TASK ITEM:
Using the data beneath this instruction, retype only the lines from the one that contains "10.10.80.55 | XenAppServer.Tamweely.Local" down to the one that contains "10.10.80.62 | helpdesk-srv.tamweely.local", both included, exactly as they appear.

··· PROVIDED RECORDS ···

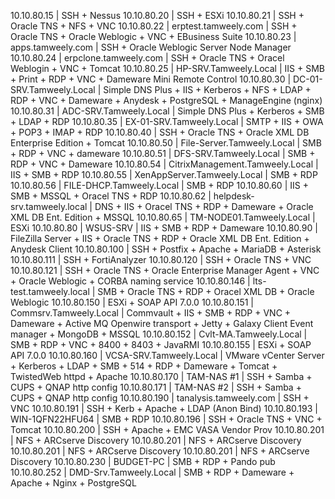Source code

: 10.10.80.15 | SSH + Nessus
10.10.80.20 | SSH + ESXi
10.10.80.21 | SSH + Oracle TNS + NFS + VNC
10.10.80.22 | erptest.tamweely.com | SSH + Oracle TNS + Oracle Weblogic + VNC + EBusiness Suite
10.10.80.23 | apps.tamweely.com | SSH + Oracle Weblogic Server Node Manager
10.10.80.24 | erpclone.tamweely.com | SSH + Oracle TNS + Oracel Weblogin + VNC + Tomcat
10.10.80.25 | HP-SRV.Tamweely.Local | IIS + SMB + Print + RDP + VNC + Dameware Mini Remote Control
10.10.80.30 | DC-01-SRV.Tamweely.Local | Simple DNS Plus + IIS + Kerberos + NFS + LDAP + RDP + VNC + Dameware + Anydesk + PostgreSQL + ManageEngine (nginx)
10.10.80.31 | ADC-SRV.Tamweely.Local | Simple DNS Plus + Kerberos + SMB + LDAP + RDP
10.10.80.35 | EX-01-SRV.Tamweely.Local | SMTP + IIS + OWA + POP3 + IMAP + RDP
10.10.80.40 | SSH + Oracle TNS + Oracle XML DB Enterprise Edition + Tomcat
10.10.80.50 | File-Server.Tamweely.Local | SMB + RDP + VNC + dameware
10.10.80.51 | DFS-SRV.Tamweely.Local | SMB + RDP + VNC + Dameware
10.10.80.54 | CitrixManagement.Tamweely.Local | IIS + SMB + RDP
10.10.80.55 | XenAppServer.Tamweely.Local | SMB + RDP
10.10.80.56 | FILE-DHCP.Tamweely.Local | SMB + RDP
10.10.80.60 | IIS + SMB + MSSQL + Oracel TNS + RDP
10.10.80.62 | helpdesk-srv.tamweely.local | DNS + IIS + Oracel TNS + RDP + Dameware + Oracle XML DB Ent. Edition + MSSQL
10.10.80.65 | TM-NODE01.Tamweely.Local | ESXi
10.10.80.80 | WSUS-SRV | IIS + SMB + RDP + Dameware
10.10.80.90 | FileZilla Server + IIS + Oracle TNS + RDP + Oracle XML DB Ent. Edition + Anydesk Client
10.10.80.100 | SSH + Postfix + Apache + MariaDB + Asterisk
10.10.80.111 | SSH + FortiAnalyzer
10.10.80.120 | SSH + Oracle TNS + VNC
10.10.80.121 | SSH + Oracle TNS + Oracle Enterprise Manager Agent + VNC + Oracle Weblogic + CORBA naming service
10.10.80.146 | lts-test.tamweely.local | SMB + Oracle TNS + RDP + Oracel XML DB + Oracle Weblogic
10.10.80.150 | ESXi + SOAP API 7.0.0
10.10.80.151 | Commsrv.Tamweely.Local | Commvault + IIS + SMB + RDP + VNC + Dameware + Active MQ Openwire transport + Jetty + Galaxy Client Event manager + MongoDB + MSSQL
10.10.80.152 | Cvlt-MA.Tamweely.Local | SMB + RDP + VNC + 8400 + 8403 + JavaRMI
10.10.80.155 | ESXi + SOAP API 7.0.0
10.10.80.160 | VCSA-SRV.Tamweely.Local | VMware vCenter Server + Kerberos + LDAP + SMB + 514 + RDP + Dameware + Tomcat + TwistedWeb httpd + Apache
10.10.80.170 | TAM-NAS #1 | SSH + Samba + CUPS + QNAP http config
10.10.80.171 | TAM-NAS #2 | SSH + Samba + CUPS + QNAP http config
10.10.80.190 | tanalysis.tamweely.com | SSH + VNC
10.10.80.191 | SSH + Kerb + Apache + LDAP (Anon Bind)
10.10.80.193 | WIN-1QFN22HFU64 | SMB + RDP
10.10.80.196 | SSH + Oracle TNS + VNC + Tomcat
10.10.80.200 | SSH + Apache + EMC VASA Vendor Prov
10.10.80.201 | NFS + ARCserve Discovery
10.10.80.201 | NFS + ARCserve Discovery
10.10.80.201 | NFS + ARCserve Discovery
10.10.80.201 | NFS + ARCserve Discovery
10.10.80.230 | BUDGET-PC | SMB + RDP + Pando pub
10.10.80.252 | DMD-Srv.Tamweely.Local | SMB + RDP + Dameware + Apache + Nginx + PostgreSQL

···

RESPONSE:
10.10.80.55 | XenAppServer.Tamweely.Local | SMB + RDP
10.10.80.56 | FILE-DHCP.Tamweely.Local | SMB + RDP
10.10.80.60 | IIS + SMB + MSSQL + Oracel TNS + RDP
10.10.80.62 | helpdesk-srv.tamweely.local | DNS + IIS + Oracel TNS + RDP + Dameware + Oracle XML DB Ent. Edition + MSSQL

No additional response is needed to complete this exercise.